_Directions_
Print the data below exactly, but only the lines from the one containing "9140133 | 745 |" down to the one containing "9343307 | 801 |", inclusive.

_Task input_
* * * *

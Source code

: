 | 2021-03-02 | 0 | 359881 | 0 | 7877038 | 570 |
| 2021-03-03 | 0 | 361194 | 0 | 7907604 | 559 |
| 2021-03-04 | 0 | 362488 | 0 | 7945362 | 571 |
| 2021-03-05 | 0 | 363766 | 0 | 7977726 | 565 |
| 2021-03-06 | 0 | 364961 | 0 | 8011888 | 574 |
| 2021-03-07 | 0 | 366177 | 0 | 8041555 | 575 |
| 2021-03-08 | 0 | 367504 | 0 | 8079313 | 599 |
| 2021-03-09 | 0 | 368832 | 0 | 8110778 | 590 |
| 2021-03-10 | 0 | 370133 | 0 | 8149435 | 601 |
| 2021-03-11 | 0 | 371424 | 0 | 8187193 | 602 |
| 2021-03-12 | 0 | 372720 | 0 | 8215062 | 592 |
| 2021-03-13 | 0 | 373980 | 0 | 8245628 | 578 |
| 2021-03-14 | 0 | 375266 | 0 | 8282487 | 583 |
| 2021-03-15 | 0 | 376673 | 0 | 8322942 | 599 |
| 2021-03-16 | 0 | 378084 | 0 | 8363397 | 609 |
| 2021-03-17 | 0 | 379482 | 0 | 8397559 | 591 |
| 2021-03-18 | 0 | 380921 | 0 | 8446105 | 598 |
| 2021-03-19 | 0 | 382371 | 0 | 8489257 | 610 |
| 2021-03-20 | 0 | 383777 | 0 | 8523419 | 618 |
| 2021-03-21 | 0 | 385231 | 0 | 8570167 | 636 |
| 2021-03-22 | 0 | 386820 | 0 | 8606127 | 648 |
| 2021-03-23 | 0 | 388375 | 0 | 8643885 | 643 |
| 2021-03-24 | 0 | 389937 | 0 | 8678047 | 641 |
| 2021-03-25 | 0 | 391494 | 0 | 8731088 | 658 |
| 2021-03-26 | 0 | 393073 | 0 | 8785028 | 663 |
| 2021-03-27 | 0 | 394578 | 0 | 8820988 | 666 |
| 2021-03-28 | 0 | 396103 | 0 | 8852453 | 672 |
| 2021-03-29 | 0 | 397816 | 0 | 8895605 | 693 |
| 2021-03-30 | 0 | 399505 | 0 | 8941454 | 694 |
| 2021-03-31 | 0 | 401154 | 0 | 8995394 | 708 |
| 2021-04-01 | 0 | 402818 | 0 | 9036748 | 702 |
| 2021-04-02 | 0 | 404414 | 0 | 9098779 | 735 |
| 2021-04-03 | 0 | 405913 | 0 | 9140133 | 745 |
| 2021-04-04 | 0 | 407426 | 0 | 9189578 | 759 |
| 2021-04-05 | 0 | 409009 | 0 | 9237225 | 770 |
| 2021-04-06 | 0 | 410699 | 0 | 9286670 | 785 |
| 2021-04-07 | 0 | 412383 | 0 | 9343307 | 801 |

* * * *

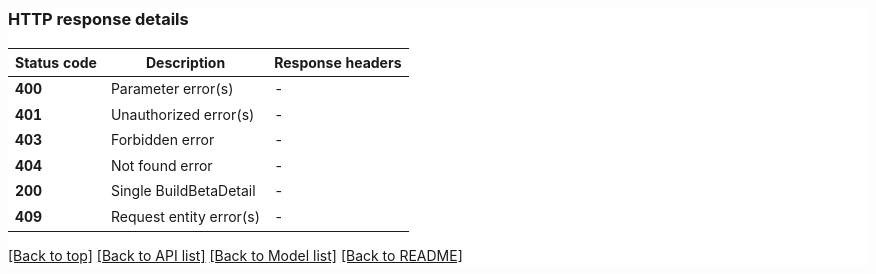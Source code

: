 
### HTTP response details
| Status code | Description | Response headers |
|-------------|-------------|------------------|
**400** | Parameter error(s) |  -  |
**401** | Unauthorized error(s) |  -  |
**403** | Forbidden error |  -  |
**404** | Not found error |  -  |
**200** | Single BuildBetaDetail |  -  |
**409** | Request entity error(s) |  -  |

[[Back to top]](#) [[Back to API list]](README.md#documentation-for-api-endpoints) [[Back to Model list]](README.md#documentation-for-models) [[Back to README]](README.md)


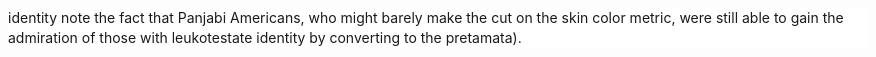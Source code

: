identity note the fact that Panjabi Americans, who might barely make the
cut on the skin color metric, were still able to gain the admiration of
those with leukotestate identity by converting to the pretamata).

* * * *

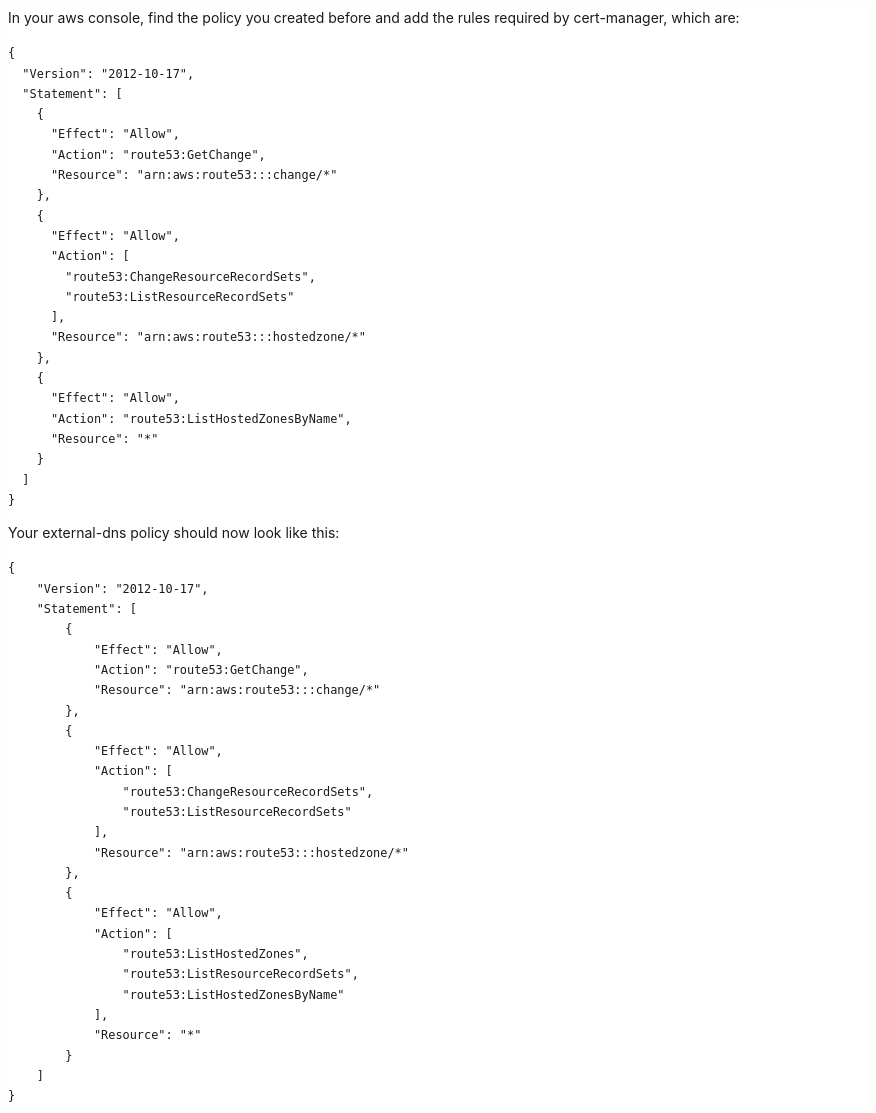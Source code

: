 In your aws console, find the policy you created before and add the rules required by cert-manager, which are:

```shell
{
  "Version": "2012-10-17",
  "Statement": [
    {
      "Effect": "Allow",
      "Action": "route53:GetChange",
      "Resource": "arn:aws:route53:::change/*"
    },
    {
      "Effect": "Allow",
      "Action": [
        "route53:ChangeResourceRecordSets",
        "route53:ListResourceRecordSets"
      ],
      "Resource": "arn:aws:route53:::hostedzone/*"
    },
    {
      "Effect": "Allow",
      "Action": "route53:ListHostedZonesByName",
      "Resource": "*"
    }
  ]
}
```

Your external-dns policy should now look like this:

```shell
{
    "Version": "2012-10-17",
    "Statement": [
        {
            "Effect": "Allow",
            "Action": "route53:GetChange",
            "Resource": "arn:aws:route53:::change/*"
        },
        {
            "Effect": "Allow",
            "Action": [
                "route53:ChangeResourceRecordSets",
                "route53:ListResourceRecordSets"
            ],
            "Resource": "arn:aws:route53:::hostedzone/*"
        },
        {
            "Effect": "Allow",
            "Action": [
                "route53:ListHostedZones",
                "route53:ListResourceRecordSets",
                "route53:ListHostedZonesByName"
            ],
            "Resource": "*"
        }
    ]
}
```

* * * *

_Written reply_
| 2021-04-03 | 0 | 405913 | 0 | 9140133 | 745 |
| 2021-04-04 | 0 | 407426 | 0 | 9189578 | 759 |
| 2021-04-05 | 0 | 409009 | 0 | 9237225 | 770 |
| 2021-04-06 | 0 | 410699 | 0 | 9286670 | 785 |
| 2021-04-07 | 0 | 412383 | 0 | 9343307 | 801 |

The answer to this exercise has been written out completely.